(Dataset records)
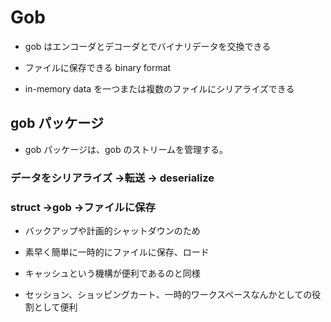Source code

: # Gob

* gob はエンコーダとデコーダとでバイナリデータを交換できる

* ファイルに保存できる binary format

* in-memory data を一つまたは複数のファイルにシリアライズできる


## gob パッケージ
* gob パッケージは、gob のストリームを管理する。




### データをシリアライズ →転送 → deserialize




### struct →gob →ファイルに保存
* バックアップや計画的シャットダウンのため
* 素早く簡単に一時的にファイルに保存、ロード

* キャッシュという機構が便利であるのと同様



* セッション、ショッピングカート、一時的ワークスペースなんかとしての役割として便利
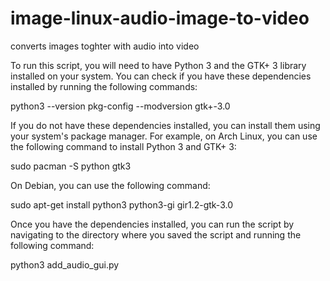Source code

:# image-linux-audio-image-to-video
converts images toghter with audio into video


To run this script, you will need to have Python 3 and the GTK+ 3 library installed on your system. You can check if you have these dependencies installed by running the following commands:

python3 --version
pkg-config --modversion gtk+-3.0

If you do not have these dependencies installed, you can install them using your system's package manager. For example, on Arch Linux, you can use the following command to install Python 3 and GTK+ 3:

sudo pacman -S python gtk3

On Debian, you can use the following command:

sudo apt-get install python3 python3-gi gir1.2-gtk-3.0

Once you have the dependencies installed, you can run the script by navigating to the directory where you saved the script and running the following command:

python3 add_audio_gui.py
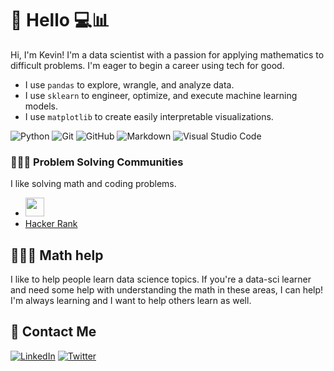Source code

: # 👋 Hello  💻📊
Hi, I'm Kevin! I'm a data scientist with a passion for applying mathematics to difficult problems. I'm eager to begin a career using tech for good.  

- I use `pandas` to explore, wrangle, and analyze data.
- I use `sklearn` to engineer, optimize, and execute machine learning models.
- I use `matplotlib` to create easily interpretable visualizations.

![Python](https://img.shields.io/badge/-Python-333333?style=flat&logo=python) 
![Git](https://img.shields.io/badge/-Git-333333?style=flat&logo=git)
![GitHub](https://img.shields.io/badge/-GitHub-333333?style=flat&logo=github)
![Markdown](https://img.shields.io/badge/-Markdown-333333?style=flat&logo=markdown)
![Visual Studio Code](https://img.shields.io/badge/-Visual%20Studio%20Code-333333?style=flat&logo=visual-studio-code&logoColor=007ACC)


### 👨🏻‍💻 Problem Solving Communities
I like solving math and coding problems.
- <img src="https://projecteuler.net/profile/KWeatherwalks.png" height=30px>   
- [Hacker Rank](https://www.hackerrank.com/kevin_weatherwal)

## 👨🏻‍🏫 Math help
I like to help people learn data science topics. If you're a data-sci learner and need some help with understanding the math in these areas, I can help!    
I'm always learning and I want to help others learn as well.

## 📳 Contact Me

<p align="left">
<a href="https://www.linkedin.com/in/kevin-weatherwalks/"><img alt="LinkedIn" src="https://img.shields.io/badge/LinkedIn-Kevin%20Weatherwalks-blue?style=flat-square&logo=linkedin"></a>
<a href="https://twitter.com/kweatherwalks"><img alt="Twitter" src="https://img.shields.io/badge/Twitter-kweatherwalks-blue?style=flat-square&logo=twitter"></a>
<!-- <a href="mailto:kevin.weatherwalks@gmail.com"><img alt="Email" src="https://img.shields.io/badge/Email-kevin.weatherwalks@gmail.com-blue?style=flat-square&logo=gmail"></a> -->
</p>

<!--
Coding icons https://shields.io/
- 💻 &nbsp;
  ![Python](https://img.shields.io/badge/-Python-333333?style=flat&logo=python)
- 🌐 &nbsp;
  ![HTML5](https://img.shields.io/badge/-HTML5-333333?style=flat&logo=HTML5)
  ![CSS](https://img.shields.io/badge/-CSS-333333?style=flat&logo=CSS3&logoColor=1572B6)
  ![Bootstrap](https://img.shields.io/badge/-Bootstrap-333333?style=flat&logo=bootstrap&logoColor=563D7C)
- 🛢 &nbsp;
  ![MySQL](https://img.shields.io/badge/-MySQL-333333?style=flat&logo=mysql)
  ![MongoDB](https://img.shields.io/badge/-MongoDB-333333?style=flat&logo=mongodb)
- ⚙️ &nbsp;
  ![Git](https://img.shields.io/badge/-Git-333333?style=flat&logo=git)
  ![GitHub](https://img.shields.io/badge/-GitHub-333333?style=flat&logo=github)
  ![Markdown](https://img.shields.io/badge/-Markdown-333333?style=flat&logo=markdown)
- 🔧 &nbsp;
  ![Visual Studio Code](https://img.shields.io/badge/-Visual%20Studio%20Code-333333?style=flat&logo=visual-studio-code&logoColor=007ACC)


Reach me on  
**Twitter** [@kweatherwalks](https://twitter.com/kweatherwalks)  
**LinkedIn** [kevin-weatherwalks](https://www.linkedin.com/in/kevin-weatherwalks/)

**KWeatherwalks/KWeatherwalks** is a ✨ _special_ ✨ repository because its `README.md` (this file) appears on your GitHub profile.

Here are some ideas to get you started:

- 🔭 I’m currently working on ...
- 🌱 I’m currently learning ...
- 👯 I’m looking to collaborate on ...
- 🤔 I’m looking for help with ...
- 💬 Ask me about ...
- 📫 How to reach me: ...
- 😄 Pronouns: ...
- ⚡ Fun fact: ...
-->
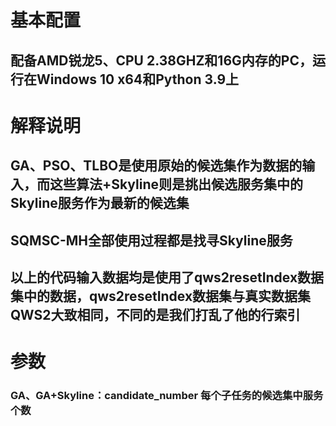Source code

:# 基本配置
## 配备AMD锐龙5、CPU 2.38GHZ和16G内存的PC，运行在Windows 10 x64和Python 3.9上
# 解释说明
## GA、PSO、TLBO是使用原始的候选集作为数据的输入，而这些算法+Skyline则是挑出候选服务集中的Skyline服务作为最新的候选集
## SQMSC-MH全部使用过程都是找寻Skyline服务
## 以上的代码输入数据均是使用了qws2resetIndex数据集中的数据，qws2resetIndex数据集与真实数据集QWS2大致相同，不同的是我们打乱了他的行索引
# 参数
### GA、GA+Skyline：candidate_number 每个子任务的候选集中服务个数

> [Work instructions]
Each entry above should be copied word for word, with the images omitted.

> [Task result]
Source code

: # Gob

* gob はエンコーダとデコーダとでバイナリデータを交換できる

* ファイルに保存できる binary format

* in-memory data を一つまたは複数のファイルにシリアライズできる


## gob パッケージ
* gob パッケージは、gob のストリームを管理する。




### データをシリアライズ →転送 → deserialize




### struct →gob →ファイルに保存
* バックアップや計画的シャットダウンのため
* 素早く簡単に一時的にファイルに保存、ロード

* キャッシュという機構が便利であるのと同様



* セッション、ショッピングカート、一時的ワークスペースなんかとしての役割として便利
Source code

:# image-linux-audio-image-to-video
converts images toghter with audio into video


To run this script, you will need to have Python 3 and the GTK+ 3 library installed on your system. You can check if you have these dependencies installed by running the following commands:

python3 --version
pkg-config --modversion gtk+-3.0

If you do not have these dependencies installed, you can install them using your system's package manager. For example, on Arch Linux, you can use the following command to install Python 3 and GTK+ 3:

sudo pacman -S python gtk3

On Debian, you can use the following command:

sudo apt-get install python3 python3-gi gir1.2-gtk-3.0

Once you have the dependencies installed, you can run the script by navigating to the directory where you saved the script and running the following command:

python3 add_audio_gui.py
Source code

: # 👋 Hello  💻📊
Hi, I'm Kevin! I'm a data scientist with a passion for applying mathematics to difficult problems. I'm eager to begin a career using tech for good.  

- I use `pandas` to explore, wrangle, and analyze data.
- I use `sklearn` to engineer, optimize, and execute machine learning models.
- I use `matplotlib` to create easily interpretable visualizations.

![Python](https://img.shields.io/badge/-Python-333333?style=flat&logo=python) 
![Git](https://img.shields.io/badge/-Git-333333?style=flat&logo=git)
![GitHub](https://img.shields.io/badge/-GitHub-333333?style=flat&logo=github)
![Markdown](https://img.shields.io/badge/-Markdown-333333?style=flat&logo=markdown)
![Visual Studio Code](https://img.shields.io/badge/-Visual%20Studio%20Code-333333?style=flat&logo=visual-studio-code&logoColor=007ACC)


### 👨🏻‍💻 Problem Solving Communities
I like solving math and coding problems.
- <img src="https://projecteuler.net/profile/KWeatherwalks.png" height=30px>   
- [Hacker Rank](https://www.hackerrank.com/kevin_weatherwal)

## 👨🏻‍🏫 Math help
I like to help people learn data science topics. If you're a data-sci learner and need some help with understanding the math in these areas, I can help!    
I'm always learning and I want to help others learn as well.

## 📳 Contact Me

<p align="left">
<a href="https://www.linkedin.com/in/kevin-weatherwalks/"><img alt="LinkedIn" src="https://img.shields.io/badge/LinkedIn-Kevin%20Weatherwalks-blue?style=flat-square&logo=linkedin"></a>
<a href="https://twitter.com/kweatherwalks"><img alt="Twitter" src="https://img.shields.io/badge/Twitter-kweatherwalks-blue?style=flat-square&logo=twitter"></a>
<!-- <a href="mailto:kevin.weatherwalks@gmail.com"><img alt="Email" src="https://img.shields.io/badge/Email-kevin.weatherwalks@gmail.com-blue?style=flat-square&logo=gmail"></a> -->
</p>

<!--
Coding icons https://shields.io/
- 💻 &nbsp;
  ![Python](https://img.shields.io/badge/-Python-333333?style=flat&logo=python)
- 🌐 &nbsp;
  ![HTML5](https://img.shields.io/badge/-HTML5-333333?style=flat&logo=HTML5)
  ![CSS](https://img.shields.io/badge/-CSS-333333?style=flat&logo=CSS3&logoColor=1572B6)
  ![Bootstrap](https://img.shields.io/badge/-Bootstrap-333333?style=flat&logo=bootstrap&logoColor=563D7C)
- 🛢 &nbsp;
  ![MySQL](https://img.shields.io/badge/-MySQL-333333?style=flat&logo=mysql)
  ![MongoDB](https://img.shields.io/badge/-MongoDB-333333?style=flat&logo=mongodb)
- ⚙️ &nbsp;
  ![Git](https://img.shields.io/badge/-Git-333333?style=flat&logo=git)
  ![GitHub](https://img.shields.io/badge/-GitHub-333333?style=flat&logo=github)
  ![Markdown](https://img.shields.io/badge/-Markdown-333333?style=flat&logo=markdown)
- 🔧 &nbsp;
  ![Visual Studio Code](https://img.shields.io/badge/-Visual%20Studio%20Code-333333?style=flat&logo=visual-studio-code&logoColor=007ACC)


Reach me on  
**Twitter** [@kweatherwalks](https://twitter.com/kweatherwalks)  
**LinkedIn** [kevin-weatherwalks](https://www.linkedin.com/in/kevin-weatherwalks/)

**KWeatherwalks/KWeatherwalks** is a ✨ _special_ ✨ repository because its `README.md` (this file) appears on your GitHub profile.

Here are some ideas to get you started:

- 🔭 I’m currently working on ...
- 🌱 I’m currently learning ...
- 👯 I’m looking to collaborate on ...
- 🤔 I’m looking for help with ...
- 💬 Ask me about ...
- 📫 How to reach me: ...
- 😄 Pronouns: ...
- ⚡ Fun fact: ...
-->
Source code

:# 基本配置
## 配备AMD锐龙5、CPU 2.38GHZ和16G内存的PC，运行在Windows 10 x64和Python 3.9上
# 解释说明
## GA、PSO、TLBO是使用原始的候选集作为数据的输入，而这些算法+Skyline则是挑出候选服务集中的Skyline服务作为最新的候选集
## SQMSC-MH全部使用过程都是找寻Skyline服务
## 以上的代码输入数据均是使用了qws2resetIndex数据集中的数据，qws2resetIndex数据集与真实数据集QWS2大致相同，不同的是我们打乱了他的行索引
# 参数
### GA、GA+Skyline：candidate_number 每个子任务的候选集中服务个数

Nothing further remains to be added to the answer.